Records from a dataset:
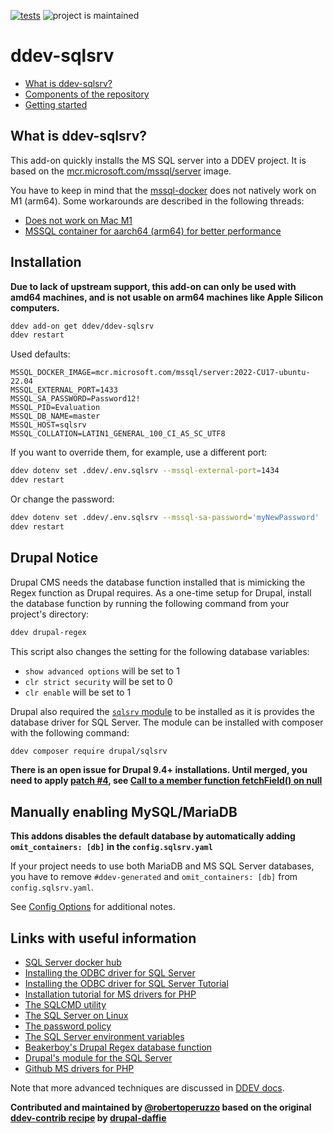 [![tests](https://github.com/ddev/ddev-sqlsrv/actions/workflows/tests.yml/badge.svg)](https://github.com/ddev/ddev-sqlsrv/actions/workflows/tests.yml) ![project is maintained](https://img.shields.io/maintenance/yes/2025.svg)

# ddev-sqlsrv <!-- omit in toc -->

* [What is ddev-sqlsrv?](#what-is-ddev-sqlsrv)
* [Components of the repository](#components-of-the-repository)
* [Getting started](#getting-started)

## What is ddev-sqlsrv?

This add-on quickly installs the MS SQL server into a DDEV project.
It is based on the [mcr.microsoft.com/mssql/server](https://hub.docker.com/_/microsoft-mssql-server) image.

You have to keep in mind that the [mssql-docker](https://github.com/microsoft/mssql-docker) does not natively work on M1 (arm64).
Some workarounds are described in the following threads:
* [Does not work on Mac M1](https://github.com/microsoft/mssql-docker/issues/734)
* [MSSQL container for aarch64 (arm64) for better performance](https://github.com/microsoft/mssql-docker/issues/802)

## Installation

**Due to lack of upstream support, this add-on can only be used with amd64 machines, and is not usable on arm64 machines like Apple Silicon computers.**

```bash
ddev add-on get ddev/ddev-sqlsrv
ddev restart
```

Used defaults:

```dotenv
MSSQL_DOCKER_IMAGE=mcr.microsoft.com/mssql/server:2022-CU17-ubuntu-22.04
MSSQL_EXTERNAL_PORT=1433
MSSQL_SA_PASSWORD=Password12!
MSSQL_PID=Evaluation
MSSQL_DB_NAME=master
MSSQL_HOST=sqlsrv
MSSQL_COLLATION=LATIN1_GENERAL_100_CI_AS_SC_UTF8
```

If you want to override them, for example, use a different port:

```bash
ddev dotenv set .ddev/.env.sqlsrv --mssql-external-port=1434
ddev restart
```

Or change the password:

```bash
ddev dotenv set .ddev/.env.sqlsrv --mssql-sa-password='myNewPassword'
ddev restart
```

## Drupal Notice

Drupal CMS needs the database function installed that is mimicking the Regex function as Drupal requires. As a one-time setup for Drupal, install the database function by running the following command from your project's directory:

```bash
ddev drupal-regex
```

This script also changes the setting for the following database variables:

* `show advanced options` will be set to 1
* `clr strict security` will be set to 0
* `clr enable` will be set to 1

Drupal also required the [`sqlsrv` module](https://www.drupal.org/project/sqlsrv) to be installed as it is provides the database driver for SQL Server. The module can be installed with composer with the following command:

```bash
ddev composer require drupal/sqlsrv
```

**There is an open issue for Drupal 9.4+ installations. Until merged, you need to apply [patch #4](https://www.drupal.org/project/sqlsrv/issues/3291199#comment-14576456), see [Call to a member function fetchField() on null
](https://www.drupal.org/project/sqlsrv/issues/3291199)**

## Manually enabling MySQL/MariaDB

**This addons disables the default database by automatically adding `omit_containers: [db]` in the `config.sqlsrv.yaml`**

If your project needs to use both MariaDB and MS SQL Server databases, you have to remove `#ddev-generated` and
`omit_containers: [db]` from `config.sqlsrv.yaml`.

See [Config Options](https://ddev.readthedocs.io/en/stable/users/configuration/config/) for additional notes.

## Links with useful information

* [SQL Server docker hub](https://hub.docker.com/_/microsoft-mssql-server)
* [Installing the ODBC driver for SQL Server](https://docs.microsoft.com/en-us/sql/connect/odbc/linux-mac/installing-the-microsoft-odbc-driver-for-sql-server)
* [Installing the ODBC driver for SQL Server Tutorial](https://docs.microsoft.com/en-us/sql/connect/php/installation-tutorial-linux-mac)
* [Installation tutorial for MS drivers for PHP](https://docs.microsoft.com/en-us/sql/connect/php/installation-tutorial-linux-mac)
* [The SQLCMD utility](https://docs.microsoft.com/en-us/sql/tools/sqlcmd-utility)
* [The SQL Server on Linux](https://docs.microsoft.com/en-us/sql/linux/sql-server-linux-overview)
* [The password policy](https://docs.microsoft.com/en-us/sql/relational-databases/security/password-policy)
* [The SQL Server environment variables](https://docs.microsoft.com/en-us/sql/linux/sql-server-linux-configure-environment-variables)
* [Beakerboy's Drupal Regex database function](https://github.com/Beakerboy/drupal-sqlsrv-regex)
* [Drupal's module for the SQL Server](https://www.drupal.org/project/sqlsrv)
* [Github MS drivers for PHP](https://github.com/microsoft/msphpsql)

Note that more advanced techniques are discussed in [DDEV docs](https://ddev.readthedocs.io/en/latest/users/extend/additional-services/#additional-service-configurations-and-add-ons-for-ddev).

**Contributed and maintained by [@robertoperuzzo](https://github.com/robertoperuzzo) based on the original [ddev-contrib recipe](https://github.com/ddev/ddev-contrib/tree/master/docker-compose-services/sqlsrv) by [drupal-daffie](https://github.com/drupal-daffie)**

Exercise prompt - Where a line of the data includes the string "your", list that line.

Exercise solution -
Drupal CMS needs the database function installed that is mimicking the Regex function as Drupal requires. As a one-time setup for Drupal, install the database function by running the following command from your project's directory:
If your project needs to use both MariaDB and MS SQL Server databases, you have to remove `#ddev-generated` and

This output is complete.